Distributors receive pallets of pharmaceutical products in cases. They often break down each pallet and repackage the units with other products and ship to their downstream partners. To ensure DSCSA compliance, distributors must be able to deaggregate the serialized data on the shipments they receive and aggregate serialized data on the loads they send out. 

Some manufacturers have yet to master the aggregation process, therefore distributors must be sure that manufacturers have aggregated the serialized data on the shipments they receive. Only with deaggregation and aggregation capabilities can the required data collection and reporting occur for DSCSA compliance.
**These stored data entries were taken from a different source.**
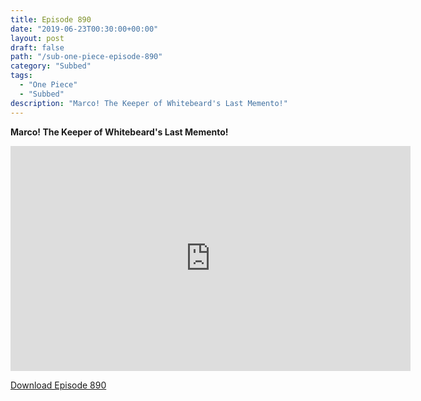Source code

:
 ```yaml
---
title: Episode 890
date: "2019-06-23T00:30:00+00:00"
layout: post
draft: false
path: "/sub-one-piece-episode-890"
category: "Subbed"
tags:
  - "One Piece"
  - "Subbed"
description: "Marco! The Keeper of Whitebeard's Last Memento!"
---
```


**Marco! The Keeper of Whitebeard's Last Memento!**

<iframe width="640" height="360" src="https://www.rapidvideo.com/e/G4AWJR22TP" frameborder="0" marginwidth=0 marginheight=0 scrolling=no allowfullscreen></iframe>

<a href="http://ouo.io/qs/eCodkFEQ?s=https://rapidvid.to/d/https://www.rapidvideo.com/e/G4AWJR22TP">Download Episode 890</a>
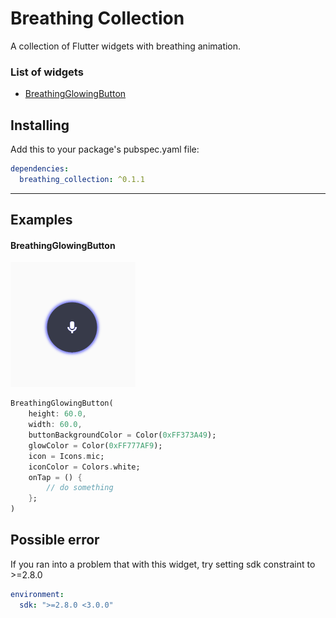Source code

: # Breathing Collection
A collection of Flutter widgets with breathing animation.

### List of widgets
* [BreathingGlowingButton](#breathingglowingbutton)

## Installing

Add this to your package's pubspec.yaml file:

```yaml
dependencies:
  breathing_collection: ^0.1.1
```
---

## Examples

#### BreathingGlowingButton
![Breathing Glowing Button](doc/screenshots/breathing_glowing_button.gif?raw=true)

```dart
BreathingGlowingButton(
    height: 60.0,
    width: 60.0,
    buttonBackgroundColor = Color(0xFF373A49);
    glowColor = Color(0xFF777AF9);
    icon = Icons.mic;
    iconColor = Colors.white;
    onTap = () {
        // do something
    };
)
```

## Possible error

If you ran into a problem that with this widget,
try setting sdk constraint to >=2.8.0
```yaml
environment:
  sdk: ">=2.8.0 <3.0.0"
```
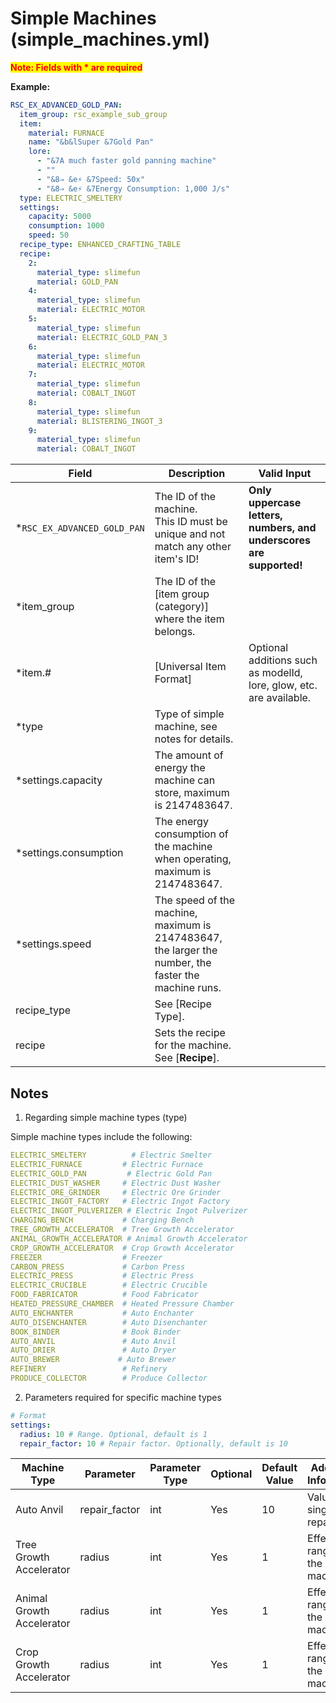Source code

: # Simple Machines (simple_machines.yml)

<mark style="color:red;">**Note: Fields with * are required**</mark>

**Example:**

```yaml
RSC_EX_ADVANCED_GOLD_PAN:
  item_group: rsc_example_sub_group
  item:
    material: FURNACE
    name: "&b&lSuper &7Gold Pan"
    lore:
      - "&7A much faster gold panning machine"
      - ""
      - "&8⇒ &e⚡ &7Speed: 50x"
      - "&8⇒ &e⚡ &7Energy Consumption: 1,000 J/s"
  type: ELECTRIC_SMELTERY
  settings:
    capacity: 5000
    consumption: 1000
    speed: 50
  recipe_type: ENHANCED_CRAFTING_TABLE
  recipe:
    2:
      material_type: slimefun
      material: GOLD_PAN
    4:
      material_type: slimefun
      material: ELECTRIC_MOTOR
    5:
      material_type: slimefun
      material: ELECTRIC_GOLD_PAN_3
    6:
      material_type: slimefun
      material: ELECTRIC_MOTOR
    7:
      material_type: slimefun
      material: COBALT_INGOT
    8:
      material_type: slimefun
      material: BLISTERING_INGOT_3
    9:
      material_type: slimefun
      material: COBALT_INGOT
```

| Field | Description | Valid Input |
| --- | ----------- | ----------------- |
| *`RSC_EX_ADVANCED_GOLD_PAN` | The ID of the machine.<br>This ID must be unique and not match any other item's ID! | **Only uppercase letters, numbers, and underscores are supported!** |
| *item_group | The ID of the [item group (category)] where the item belongs. |
| *item.# | [Universal Item Format] | Optional additions such as modelId, lore, glow, etc. are available. |
| *type | Type of simple machine, see notes for details. |
| *settings.capacity | The amount of energy the machine can store, maximum is 2147483647. |
| *settings.consumption | The energy consumption of the machine when operating, maximum is 2147483647. |
| *settings.speed | The speed of the machine, maximum is 2147483647, the larger the number, the faster the machine runs. |
| recipe_type | See [Recipe Type]. |
| recipe | Sets the recipe for the machine. See [**Recipe**]. |

## Notes
1. Regarding simple machine types (type)

Simple machine types include the following:

```yaml
ELECTRIC_SMELTERY          # Electric Smelter
ELECTRIC_FURNACE         # Electric Furnace
ELECTRIC_GOLD_PAN         # Electric Gold Pan
ELECTRIC_DUST_WASHER     # Electric Dust Washer
ELECTRIC_ORE_GRINDER     # Electric Ore Grinder
ELECTRIC_INGOT_FACTORY   # Electric Ingot Factory
ELECTRIC_INGOT_PULVERIZER # Electric Ingot Pulverizer
CHARGING_BENCH           # Charging Bench
TREE_GROWTH_ACCELERATOR  # Tree Growth Accelerator
ANIMAL_GROWTH_ACCELERATOR # Animal Growth Accelerator
CROP_GROWTH_ACCELERATOR  # Crop Growth Accelerator
FREEZER                  # Freezer
CARBON_PRESS             # Carbon Press
ELECTRIC_PRESS           # Electric Press
ELECTRIC_CRUCIBLE        # Electric Crucible
FOOD_FABRICATOR          # Food Fabricator
HEATED_PRESSURE_CHAMBER  # Heated Pressure Chamber
AUTO_ENCHANTER           # Auto Enchanter
AUTO_DISENCHANTER        # Auto Disenchanter
BOOK_BINDER              # Book Binder
AUTO_ANVIL               # Auto Anvil
AUTO_DRIER               # Auto Dryer
AUTO_BREWER             # Auto Brewer
REFINERY                 # Refinery
PRODUCE_COLLECTOR        # Produce Collector
```

2. Parameters required for specific machine types

```yaml
# Format
settings:
  radius: 10 # Range. Optional, default is 1
  repair_factor: 10 # Repair factor. Optionally, default is 10
```

| Machine Type              | Parameter     | Parameter Type | Optional | Default Value | Additional Information         |
|---------------------------|---------------|----------------|----------|---------------|--------------------------------|
| Auto Anvil                | repair_factor | int            | Yes      | 10            | Value for single repair        |
| Tree Growth Accelerator   | radius        | int            | Yes      | 1             | Effective range of the machine |
| Animal Growth Accelerator | radius        | int            | Yes      | 1             | Effective range of the machine |
| Crop Growth Accelerator   | radius        | int            | Yes      | 1             | Effective range of the machine |
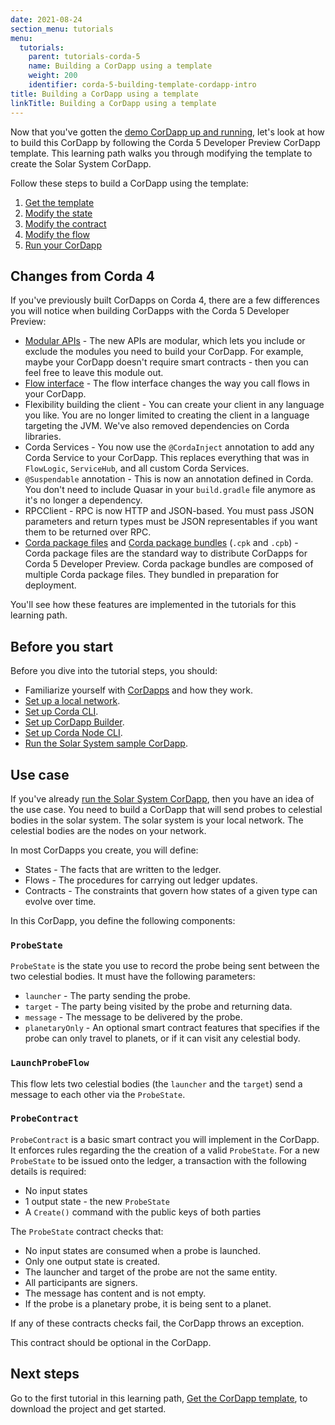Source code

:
 ```yaml
---
date: 2021-08-24
section_menu: tutorials
menu:
  tutorials:
    parent: tutorials-corda-5
    name: Building a CorDapp using a template
    weight: 200
    identifier: corda-5-building-template-cordapp-intro
title: Building a CorDapp using a template
linkTitle: Building a CorDapp using a template
---
```



Now that you've gotten the [demo CorDapp up and running](XXX), let's look at how to build this CorDapp by following the Corda 5 Developer Preview CorDapp template. This learning path walks you through modifying the template to create the Solar System CorDapp.

Follow these steps to build a CorDapp using the template:

1. [Get the template](get-template.md)
2. [Modify the state](modify-state.md)
3. [Modify the contract](modify-contract.md)
4. [Modify the flow](modify-flow.md)
5. [Run your CorDapp](run-cordapp.md)

## Changes from Corda 4

If you've previously built CorDapps on Corda 4, there are a few differences you will notice when building CorDapps with the Corda 5 Developer Preview:

* [Modular APIs](XXX) - The new APIs are modular, which lets you include or exclude the modules you need to build your CorDapp. For example, maybe your CorDapp doesn't require smart contracts - then you can feel free to leave this module out.
* [Flow interface](XXX) - The flow interface changes the way you call flows in your CorDapp.
* Flexibility building the client - You can create your client in any language you like. You are no longer limited to creating the client in a language targeting the JVM. We've also removed dependencies on Corda libraries.
* Corda Services - You now use the `@CordaInject` annotation to add any Corda Service to your CorDapp. This replaces everything that was in `FlowLogic`, `ServiceHub`, and all custom Corda Services.
* `@Suspendable` annotation - This is now an annotation defined in Corda. You don't need to include Quasar in your `build.gradle` file anymore as it's no longer a dependency.
* RPCClient - RPC is now HTTP and JSON-based. You must pass JSON parameters and return types must be JSON representables if you want them to be returned over RPC.
* [Corda package files](XXX) and [Corda package bundles](XXX) (`.cpk` and `.cpb`) - Corda package files are the standard way to distribute CorDapps for Corda 5 Developer Preview. Corda package bundles are composed of multiple Corda package files. They bundled in preparation for deployment.

You'll see how these features are implemented in the tutorials for this learning path.

## Before you start

Before you dive into the tutorial steps, you should:

* Familiarize yourself with [CorDapps](XXX) and how they work.
* [Set up a local network](XXX).
* [Set up Corda CLI](XXX).
* [Set up CorDapp Builder](XXX).
* [Set up Corda Node CLI](XXX).
* [Run the Solar System sample CorDapp](XXX).

## Use case

If you've already [run the Solar System CorDapp](../run-demo-cordapp.md), then you have an idea of the use case. You need to build a CorDapp that will send probes to celestial bodies in the solar system. The solar system is your local network. The celestial bodies are the nodes on your network.

In most CorDapps you create, you will define:

* States - The facts that are written to the ledger.
* Flows - The procedures for carrying out ledger updates.
* Contracts - The constraints that govern how states of a given type can evolve over time.

In this CorDapp, you define the following components:

### `ProbeState`

`ProbeState` is the state you use to record the probe being sent between the two celestial bodies. It must have the following parameters:

* `launcher` - The party sending the probe.
* `target` - The party being visited by the probe and returning data.
* `message` - The message to be delivered by the probe.
* `planetaryOnly` - An optional smart contract features that specifies if the probe can only travel to planets, or if it can visit any celestial body.

### `LaunchProbeFlow`

This flow lets two celestial bodies (the `launcher` and the `target`) send a message to each other via the `ProbeState`.

<!-- Maybe add a diagram here to demonstrate steps of the flow.-->

### `ProbeContract`

`ProbeContract` is a basic smart contract you will implement in the CorDapp. It enforces rules regarding the the creation of a valid `ProbeState`. For a new `ProbeState` to be issued onto the ledger, a transaction with the following details is required:

* No input states
* 1 output state - the new `ProbeState`
* A `Create()` command with the public keys of both parties

The `ProbeState` contract checks that:

* No input states are consumed when a probe is launched.
* Only one output state is created.
* The launcher and target of the probe are not the same entity.
* All participants are signers.
* The message has content and is not empty.
* If the probe is a planetary probe, it is being sent to a planet.

If any of these contracts checks fail, the CorDapp throws an exception.

This contract should be optional in the CorDapp.

## Next steps

Go to the first tutorial in this learning path, [Get the CorDapp template](get-template.md), to download the project and get started.
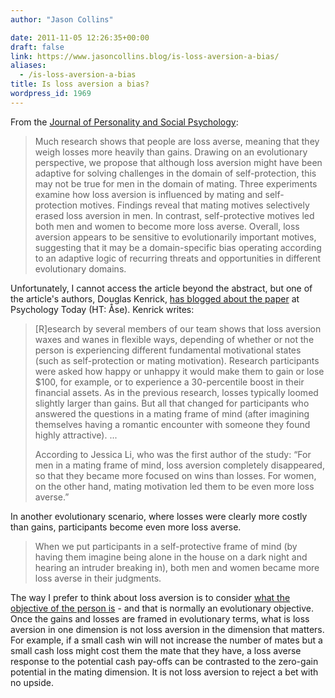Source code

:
 ```yaml
---
author: "Jason Collins"

date: 2011-11-05 12:26:35+00:00
draft: false
link: https://www.jasoncollins.blog/is-loss-aversion-a-bias/
aliases:
  - /is-loss-aversion-a-bias
title: Is loss aversion a bias?
wordpress_id: 1969
---
```


From the [Journal of Personality and Social Psychology](http://psycnet.apa.org/psycinfo/2011-23438-001/):


<blockquote>Much research shows that people are loss averse, meaning that they weigh losses more heavily than gains. Drawing on an evolutionary perspective, we propose that although loss aversion might have been adaptive for solving challenges in the domain of self-protection, this may not be true for men in the domain of mating. Three experiments examine how loss aversion is influenced by mating and self-protection motives. Findings reveal that mating motives selectively erased loss aversion in men. In contrast, self-protective motives led both men and women to become more loss averse. Overall, loss aversion appears to be sensitive to evolutionarily important motives, suggesting that it may be a domain-specific bias operating according to an adaptive logic of recurring threats and opportunities in different evolutionary domains.</blockquote>


Unfortunately, I cannot access the article beyond the abstract, but one of the article's authors, Douglas Kenrick, [has blogged about the paper](http://www.psychologytoday.com/blog/sex-murder-and-the-meaning-life/201110/how-passing-mood-can-profoundly-alter-your-economic-deci) at Psychology Today (HT: Åse). Kenrick writes:


<blockquote>[R]esearch by several members of our team shows that loss aversion waxes and wanes in flexible ways, depending of whether or not the person is experiencing different fundamental motivational states (such as self-protection or mating motivation). Research participants were asked how happy or unhappy it would make them to gain or lose $100, for example, or to experience a 30-percentile boost in their financial assets. As in the previous research, losses typically loomed slightly larger than gains. But all that changed for participants who answered the questions in a mating frame of mind (after imagining themselves having a romantic encounter with someone they found highly attractive). ...

According to Jessica Li, who was the first author of the study: “For men in a mating frame of mind, loss aversion completely disappeared, so that they became more focused on wins than losses. For women, on the other hand, mating motivation led them to be even more loss averse.”</blockquote>


In another evolutionary scenario, where losses were clearly more costly than gains, participants become even more loss averse.


<blockquote>When we put participants in a self-protective frame of mind (by having them imagine being alone in the house on a dark night and hearing an intruder breaking in), both men and women became more loss averse in their judgments.</blockquote>


The way I prefer to think about loss aversion is to consider [what the objective of the person is](https://www.jasoncollins.blog/what-is-the-objective/) - and that is normally an evolutionary objective. Once the gains and losses are framed in evolutionary terms, what is loss aversion in one dimension is not loss aversion in the dimension that matters. For example, if a small cash win will not increase the number of mates but a small cash loss might cost them the mate that they have, a loss averse response to the potential cash pay-offs can be contrasted to the zero-gain potential in the mating dimension. It is not loss aversion to reject a bet with no upside.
Integrate Serialization Solution with ERP System and Pharmacy Management System

Wholesale distributors use Enterprise Resource Planning systems to manage their business areas, including inventory, billing, customer records, etc. On the other hand, pharmacies utilize Pharmacy Management systems. To be most efficient, serialization systems should have integration capabilities with external systems such as a wholesale distributors’ ERP system and a pharmacy’s Pharmacy Management system. This integration ensures that serialized data flows to ERP and Pharmacy Management systems, respectively for a streamlined business workflow. Systems with open Application Programming Interfaces (API) allow for that integration. Without open APIs, integration can be timely and expensive.